Anfang 2019 gründete eine Gruppe aktiver weiblicher Fußballfans verschiedener Vereine das Netzwerk gegen Sexismus und Sexualisierte Gewalt. In Zusammenarbeit mit dem Verein Unsere Kurve, der Bundesarbeitsgemeinschaft der Fanprojekte, dem Netzwerk F_In – Frauen im Fußball, der Koordinationsstelle Fanprojekte (KOS) und KickIn! erstellten sie das »Handlungskonzept gegen sexualisierte Gewalt im Zuschauer*innensport Fußball«.
Im Sommer 2020 fand ein vom Fanprojekt organisierter Vortrag innerhalb der aktiven Fanszene der BSG Chemie statt, bei dem eine der Initiatorinnen des Netzwerks, Antje Grabenhorst, das Konzept vorstellte. Die Veranstaltung im VIP-Zelt war gut besucht und es fand ein reger Austausch statt. Bereits während der Veranstaltung konnten viele Frauen das Gefühl nicht leugnen, wie viel Kraft es gibt, mit anderen Betroffenen in den Austausch zu kommen.
Im vorgestellten Konzept wurden vor allem Strategien dargelegt, wie im Fußball agierende Akteur:innen geschützt werden können. Dafür muss sich zunächst mit der Frage beschäftigt werden, was Sexismus und sexualisierte Gewalt sind. Sexismus im Fußball zeigt sich so beispielsweise »[…] anhand von Gesängen im Stadion, über sexistische Werbung, stereotypischer Erwartungshaltungen, Absprechen von Kompetenzen oder dem Ausschluss aufgrund des Geschlechts«. Zu sexualisierter Gewalt zählen »[…] verbale Übergriffe oder Gesten, zum Beispiel unerwünschte Berührungen oder körperliche Annäherungen, anzügliche Äußerungen über das Aussehen, Reduzieren auf Geschlecht und sexuelle Attraktivität, anzügliches Anstarren oder Hinterherpfeifen, das Zeigen pornografischer Inhalte, aber auch Entblößen, versuchte oder erfolgte Penetration, bis hin zu Vergewaltigung, d.h. das Erzwingen bestimmter sexueller Praktiken«.1
Um sich gegen Sexismus und sexualisierte Gewalt zu stellen und Betroffenen den Rücken zu stärken, braucht es allerdings eine gewisse Grundhaltung. So sollte man betroffene Personen beispielsweise nicht als Opfer bezeichnen, um ihre Mündigkeit und Handlungsfähigkeit zu wahren und zu stärken. Weiterhin sollte jegliche Art von sexualisierter Gewalt abgelehnt und Wert auf präventive Arbeit und Sensibilisierung gelegt werden. Notwendig sind auch kompetente und erreichbare Ansprechpersonen, welche das Handeln an die Bedürfnisse der Betroffenen ausrichten.
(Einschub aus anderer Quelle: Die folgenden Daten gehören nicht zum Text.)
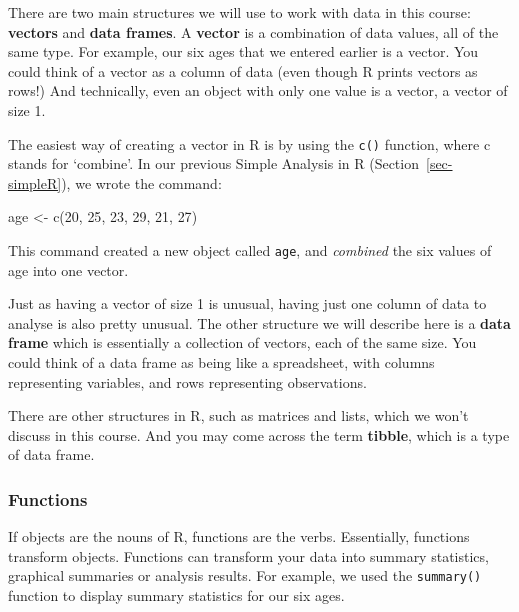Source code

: \documentclass[
  a4paper,
]{memoir}
\newenvironment{Shaded}{\begin{snugshade}}{\end{snugshade}}
\newcommand{\DecValTok}[1]{\textcolor[rgb]{0.00,0.00,0.00}{#1}}
\newcommand{\FunctionTok}[1]{\textcolor[rgb]{0.00,0.00,0.00}{#1}}
\newcommand{\NormalTok}[1]{\textcolor[rgb]{0.00,0.00,0.00}{#1}}
\newcommand{\OtherTok}[1]{\textcolor[rgb]{0.00,0.00,0.00}{#1}}
\begin{document}
There are two main structures we will use to work with data in this
course: \textbf{vectors} and \textbf{data frames}. A \textbf{vector} is
a combination of data values, all of the same type. For example, our six
ages that we entered earlier is a vector. You could think of a vector as
a column of data (even though R prints vectors as rows!) And
technically, even an object with only one value is a vector, a vector of
size 1.

The easiest way of creating a vector in R is by using the \texttt{c()}
function, where c stands for `combine'. In our previous Simple Analysis
in R (Section~\ref{sec-simpleR}), we wrote the command:

\begin{Shaded}
\begin{Highlighting}[]
\NormalTok{age }\OtherTok{\textless{}{-}} \FunctionTok{c}\NormalTok{(}\DecValTok{20}\NormalTok{, }\DecValTok{25}\NormalTok{, }\DecValTok{23}\NormalTok{, }\DecValTok{29}\NormalTok{, }\DecValTok{21}\NormalTok{, }\DecValTok{27}\NormalTok{)}
\end{Highlighting}
\end{Shaded}

This command created a new object called \texttt{age}, and
\emph{combined} the six values of age into one vector.

Just as having a vector of size 1 is unusual, having just one column of
data to analyse is also pretty unusual. The other structure we will
describe here is a \textbf{data frame} which is essentially a collection
of vectors, each of the same size. You could think of a data frame as
being like a spreadsheet, with columns representing variables, and rows
representing observations.

There are other structures in R, such as matrices and lists, which we
won't discuss in this course. And you may come across the term
\textbf{tibble}, which is a type of data frame.

\hypertarget{functions}{%
\subsubsection{Functions}\label{functions}}

If objects are the nouns of R, functions are the verbs. Essentially,
functions transform objects. Functions can transform your data into
summary statistics, graphical summaries or analysis results. For
example, we used the \texttt{summary()} function to display summary
statistics for our six ages.
\end{document}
Für die bereits genannte präventive Arbeit wurde für das Handlungskonzept eine Checkliste ausgearbeitet, welche Rahmenbedingungen absteckt und Handlungsansätze mitgibt. Ziel ist vor allem die »Vorbeugung sexualisierter Übergriffe durch Aufklärung, Sensibilisierung und Positionierung und die Vorbereitung auf den Umgang mit potenziellen Vorfällen«.
Aber auch Maßnahmen zur Intervention finden im Handlungskonzept ihren Raum. Um allen Personen im Fußballkontext Handlungssicherheit zu geben, wurden daher verschiedene Hinweise zusammengefasst, zum Beispiel eben, wie man mit Betroffenen umgehen sollte. Wer mehr erfahren möchte, sollte unbedingt hineinlesen!
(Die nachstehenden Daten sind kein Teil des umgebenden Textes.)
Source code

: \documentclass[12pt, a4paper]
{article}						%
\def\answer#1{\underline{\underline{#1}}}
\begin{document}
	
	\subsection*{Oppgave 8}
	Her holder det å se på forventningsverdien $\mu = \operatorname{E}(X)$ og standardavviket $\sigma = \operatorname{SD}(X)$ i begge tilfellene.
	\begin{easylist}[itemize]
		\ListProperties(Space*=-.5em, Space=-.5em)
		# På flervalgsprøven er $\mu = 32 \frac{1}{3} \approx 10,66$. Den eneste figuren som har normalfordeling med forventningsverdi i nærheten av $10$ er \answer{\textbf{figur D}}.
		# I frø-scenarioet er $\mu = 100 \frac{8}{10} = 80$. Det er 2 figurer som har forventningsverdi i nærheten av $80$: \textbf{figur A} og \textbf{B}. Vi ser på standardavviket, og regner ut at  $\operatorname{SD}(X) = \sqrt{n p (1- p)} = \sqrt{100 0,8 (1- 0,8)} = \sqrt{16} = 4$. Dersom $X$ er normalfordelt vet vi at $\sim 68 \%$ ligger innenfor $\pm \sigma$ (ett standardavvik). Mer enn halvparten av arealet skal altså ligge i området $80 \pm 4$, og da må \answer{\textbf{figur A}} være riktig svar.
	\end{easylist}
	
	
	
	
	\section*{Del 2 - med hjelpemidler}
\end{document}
Die Veranstaltung rund um das Handlungskonzept des Netzwerk gegen Sexismus und sexualisierte Gewalt in Kombination mit dem vermehrten Austausch unter Frauen, die zum Zwecke des Buches zu »100 Jahre Alfred-Kunze-Sportpark« stattfand, haben den Handlungsimpuls bei einigen Chemiker:innen gesetzt, auch bei der BSG Awareness-Strukturen2 und Unterstützungsangebote für Betroffene zu installieren. Im Januar 2021 fand ein erstes Treffen statt, bei dem die Idee konkreter wurde. Bald schon vergrößerte sich die Gruppe und die Aufgabe, ein Selbstverständnis, an dem wir uns und unsere zukünftige Arbeit orientieren wollen, zu erarbeiten, stand an.
Das so erarbeitete Selbstverständnis stellt eine Grundlage für unser weiteres Handeln dar. Darin erläutern wir die Grundhaltung und Zielstellung der Gruppe, welche vor allem darin liegt, Sexismus und sexualisierter Gewalt entgegenzuwirken und bei übergriffigem Verhalten tätig zu werden. Außerdem beschäftigt sich die Gruppe damit, wie sich Sexismus und sexualisierte Gewalt im Stadion äußern. Der Wirkungsraum soll daher ein ganzheitlicher sein, das heißt, dass für die gesamte chemische Anhänger:innenschaft im Stadion ein sichererer Ort geschaffen werden soll. Handlungsräume sehen wir dabei gleichermaßen in der Prävention als auch in der Intervention. So kann präventive Arbeit beispielsweise durch Texte, Flyer, Vorträge oder Ausstellungen realisiert werden, während für die intervenierende Arbeit beispielsweise eine Awareness-Struktur erarbeitetet oder Ordner:innen und Stadionpersonal geschult werden können. Auch auf der strukturellen Ebene bestehen Möglichkeiten zum Handeln, so können auf Vereinsebene oder bei Mitgliederversammlungen weitere Prozesse in Gang gestoßen werden.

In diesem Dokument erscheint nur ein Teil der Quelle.